Jetzt gewinnt Heldenverehrung wieder ihren erzieherischen Wert. Es wird uns jetzt blutvolle Gegenwart, wenn wir uns an Friedrichs des Großen ähnlichen Heldenkampf gegen europäische Übermacht erinnern. Eine ganz gerade Linie führt von ihm zu uns. Ohne Friedrich und seinen Siebenjährigen Krieg kein Bismarck und kein Reich. Auch er ein Diener der Idee, ein Werkzeug der über ihm waltenden Macht: der Macht, die das Deutsche Reich geformt hat, wie sie jetzt die deutsche Reichsseele formen will.

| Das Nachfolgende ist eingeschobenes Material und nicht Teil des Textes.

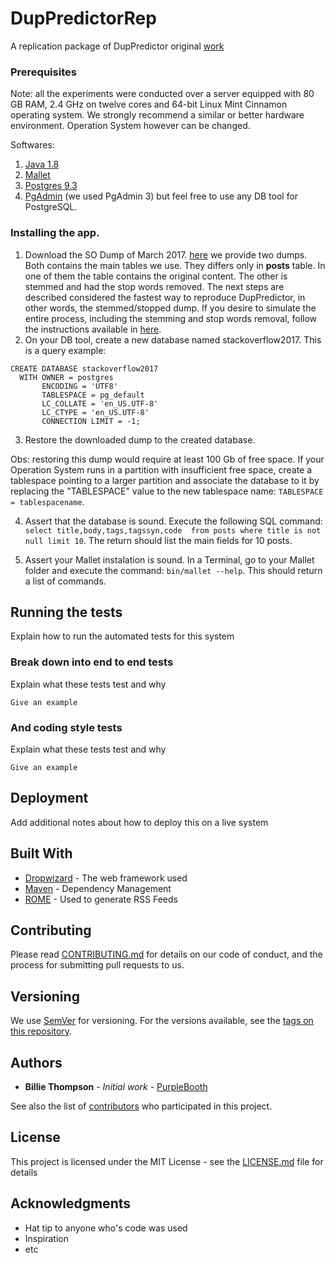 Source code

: # DupPredictorRep
A replication package of DupPredictor original [work] 

### Prerequisites

Note: all the experiments were conducted over a server equipped with 80 GB RAM, 2.4 GHz on twelve cores and 64-bit Linux Mint Cinnamon operating system. We strongly recommend a similar or better hardware environment. Operation System however can be changed. 

Softwares:
1. [Java 1.8] 
2. [Mallet]
3. [Postgres 9.3]
4. [PgAdmin] (we used PgAdmin 3) but feel free to use any DB tool for PostgreSQL. 


### Installing the app.
1. Download the SO Dump of March 2017. [here] we provide two dumps. Both contains the main tables we use. They differs only in **posts** table. In one of them the table contains the original content. The other is stemmed and had the stop words removed. The next steps are described considered the fastest way to reproduce DupPredictor, in other words, the stemmed/stopped dump. If you desire to simulate the entire process, including the stemming and stop words removal, follow the instructions available in [here].
2. On your DB tool, create a new database named stackoverflow2017. This is a query example:
```
CREATE DATABASE stackoverflow2017
  WITH OWNER = postgres
       ENCODING = 'UTF8'
       TABLESPACE = pg_default
       LC_COLLATE = 'en_US.UTF-8'
       LC_CTYPE = 'en_US.UTF-8'
       CONNECTION LIMIT = -1;
```
3. Restore the downloaded dump to the created database. 

Obs: restoring this dump would require at least 100 Gb of free space. If your Operation System runs in a partition with insufficient free space, create a tablespace pointing to a larger partition and associate the database to it by replacing the "TABLESPACE" value to the new tablespace name: `TABLESPACE = tablespacename`. 

4. Assert that the database is sound. Execute the following SQL command: `select title,body,tags,tagssyn,code  from posts where title is not null limit 10`. The return should list the main fields for 10 posts. 

5. Assert your Mallet instalation is sound. In a Terminal, go to your Mallet folder and execute the command: `bin/mallet --help`. This should return a list of commands. 


## Running the tests

Explain how to run the automated tests for this system

### Break down into end to end tests

Explain what these tests test and why

```
Give an example
```

### And coding style tests

Explain what these tests test and why

```
Give an example
```

## Deployment

Add additional notes about how to deploy this on a live system

## Built With

* [Dropwizard](http://www.dropwizard.io/1.0.2/docs/) - The web framework used
* [Maven](https://maven.apache.org/) - Dependency Management
* [ROME](https://rometools.github.io/rome/) - Used to generate RSS Feeds

## Contributing

Please read [CONTRIBUTING.md](https://gist.github.com/PurpleBooth/b24679402957c63ec426) for details on our code of conduct, and the process for submitting pull requests to us.

## Versioning

We use [SemVer](http://semver.org/) for versioning. For the versions available, see the [tags on this repository](https://github.com/your/project/tags). 

## Authors

* **Billie Thompson** - *Initial work* - [PurpleBooth](https://github.com/PurpleBooth)

See also the list of [contributors](https://github.com/your/project/contributors) who participated in this project.

## License

This project is licensed under the MIT License - see the [LICENSE.md](LICENSE.md) file for details

## Acknowledgments

* Hat tip to anyone who's code was used
* Inspiration
* etc

[work]: https://soarsmu.github.io/papers/jcst-duplicateqns.pdf
[Java 1.8]: http://www.oracle.com/technetwork/java/javase/downloads/jre8-downloads-2133155.html
[Mallet]: http://mallet.cs.umass.edu/
[Postgres 9.3]: https://www.postgresql.org/download/
[PgAdmin]: https://www.pgadmin.org/download/
[here]: http://lapes.ufu.br/so/
[here]: http://lapes.ufu.br/so/2222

Man beachte das tiefsinnige Zahlenspiel: genau in der Mitte zwischen dem Siebenjährigen Kriege (etwa 1760) und dem Kriege von 1870 ist Bismarck geboren (1815). Fünfundfünfzig Jahre nach rechts und nach links! Mit der Linken reicht er Friedrich dem Großen die Hand, mit der Rechten schmiedet er einem andren edlen Hohenzollern das Deutsche Reich.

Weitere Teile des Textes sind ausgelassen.